Each line that holds the string "Relational" counts once. Say how many such lines the entries have, giving the number only.

MATERIAL TO PROCESS »
════════════════

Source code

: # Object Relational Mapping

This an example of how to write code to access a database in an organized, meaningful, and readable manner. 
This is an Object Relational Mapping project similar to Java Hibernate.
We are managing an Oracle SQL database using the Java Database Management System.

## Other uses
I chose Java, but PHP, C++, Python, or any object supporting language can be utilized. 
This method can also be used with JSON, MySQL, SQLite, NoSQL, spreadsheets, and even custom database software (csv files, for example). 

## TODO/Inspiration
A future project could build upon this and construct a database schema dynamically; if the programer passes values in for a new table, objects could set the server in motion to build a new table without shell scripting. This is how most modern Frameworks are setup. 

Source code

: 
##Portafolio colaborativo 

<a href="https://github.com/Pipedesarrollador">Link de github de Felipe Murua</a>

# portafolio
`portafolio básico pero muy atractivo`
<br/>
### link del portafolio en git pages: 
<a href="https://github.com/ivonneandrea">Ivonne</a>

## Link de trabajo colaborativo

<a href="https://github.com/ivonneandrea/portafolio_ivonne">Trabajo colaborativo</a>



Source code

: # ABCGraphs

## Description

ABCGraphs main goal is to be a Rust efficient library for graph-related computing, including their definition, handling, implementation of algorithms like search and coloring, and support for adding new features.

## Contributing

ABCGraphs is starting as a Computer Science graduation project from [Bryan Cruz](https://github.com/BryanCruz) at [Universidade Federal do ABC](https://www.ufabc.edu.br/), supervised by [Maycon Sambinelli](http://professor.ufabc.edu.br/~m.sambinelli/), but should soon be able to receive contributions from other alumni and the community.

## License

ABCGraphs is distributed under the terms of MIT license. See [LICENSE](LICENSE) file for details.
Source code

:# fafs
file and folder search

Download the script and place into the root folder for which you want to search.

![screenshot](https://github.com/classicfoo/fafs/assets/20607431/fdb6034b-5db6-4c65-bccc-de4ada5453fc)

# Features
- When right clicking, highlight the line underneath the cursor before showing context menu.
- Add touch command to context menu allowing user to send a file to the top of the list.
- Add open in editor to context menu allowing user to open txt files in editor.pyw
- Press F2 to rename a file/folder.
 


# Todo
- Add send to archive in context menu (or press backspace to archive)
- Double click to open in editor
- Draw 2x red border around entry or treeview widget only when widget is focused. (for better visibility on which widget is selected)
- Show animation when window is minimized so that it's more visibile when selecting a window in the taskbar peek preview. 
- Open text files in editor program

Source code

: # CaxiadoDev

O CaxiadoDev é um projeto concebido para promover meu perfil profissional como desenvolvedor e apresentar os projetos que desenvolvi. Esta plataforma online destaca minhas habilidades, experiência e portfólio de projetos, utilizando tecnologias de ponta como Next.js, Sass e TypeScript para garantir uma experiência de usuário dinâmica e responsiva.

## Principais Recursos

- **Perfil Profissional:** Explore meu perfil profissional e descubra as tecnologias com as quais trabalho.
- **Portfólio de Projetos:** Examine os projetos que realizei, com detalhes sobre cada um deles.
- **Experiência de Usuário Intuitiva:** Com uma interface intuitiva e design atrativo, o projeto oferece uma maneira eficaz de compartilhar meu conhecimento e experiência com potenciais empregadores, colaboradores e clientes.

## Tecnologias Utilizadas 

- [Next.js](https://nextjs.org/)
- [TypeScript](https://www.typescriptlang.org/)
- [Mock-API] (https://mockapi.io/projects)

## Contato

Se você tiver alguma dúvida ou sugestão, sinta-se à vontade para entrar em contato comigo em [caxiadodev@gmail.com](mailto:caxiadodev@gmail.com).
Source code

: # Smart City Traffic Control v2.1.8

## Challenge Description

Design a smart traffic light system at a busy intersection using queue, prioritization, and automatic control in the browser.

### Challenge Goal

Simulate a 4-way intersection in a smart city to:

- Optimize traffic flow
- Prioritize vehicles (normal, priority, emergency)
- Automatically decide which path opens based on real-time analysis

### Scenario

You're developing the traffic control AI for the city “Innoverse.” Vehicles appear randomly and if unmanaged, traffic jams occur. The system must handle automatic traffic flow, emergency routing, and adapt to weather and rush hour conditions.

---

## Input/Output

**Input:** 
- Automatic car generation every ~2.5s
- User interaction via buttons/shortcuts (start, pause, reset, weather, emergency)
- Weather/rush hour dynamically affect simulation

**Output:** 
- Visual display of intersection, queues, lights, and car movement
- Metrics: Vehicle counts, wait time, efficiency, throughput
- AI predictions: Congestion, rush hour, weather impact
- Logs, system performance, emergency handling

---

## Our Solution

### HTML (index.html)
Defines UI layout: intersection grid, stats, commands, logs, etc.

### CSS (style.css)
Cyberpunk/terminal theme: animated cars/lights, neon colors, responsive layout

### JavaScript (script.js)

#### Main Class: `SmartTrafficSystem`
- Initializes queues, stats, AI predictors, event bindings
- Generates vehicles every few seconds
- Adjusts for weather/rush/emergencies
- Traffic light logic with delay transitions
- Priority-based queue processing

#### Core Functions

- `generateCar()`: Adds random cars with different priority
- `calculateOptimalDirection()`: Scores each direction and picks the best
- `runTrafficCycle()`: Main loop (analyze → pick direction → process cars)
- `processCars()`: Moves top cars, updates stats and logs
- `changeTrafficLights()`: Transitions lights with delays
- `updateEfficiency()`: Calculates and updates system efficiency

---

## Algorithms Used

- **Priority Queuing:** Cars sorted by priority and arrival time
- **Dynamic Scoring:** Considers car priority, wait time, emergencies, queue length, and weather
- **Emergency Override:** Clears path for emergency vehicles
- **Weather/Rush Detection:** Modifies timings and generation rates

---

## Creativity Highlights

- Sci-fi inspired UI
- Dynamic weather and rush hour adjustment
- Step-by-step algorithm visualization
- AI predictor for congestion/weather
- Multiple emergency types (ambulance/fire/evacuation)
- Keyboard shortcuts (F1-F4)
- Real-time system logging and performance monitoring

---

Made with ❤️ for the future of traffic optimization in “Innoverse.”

════════════════

RESPONSE » 2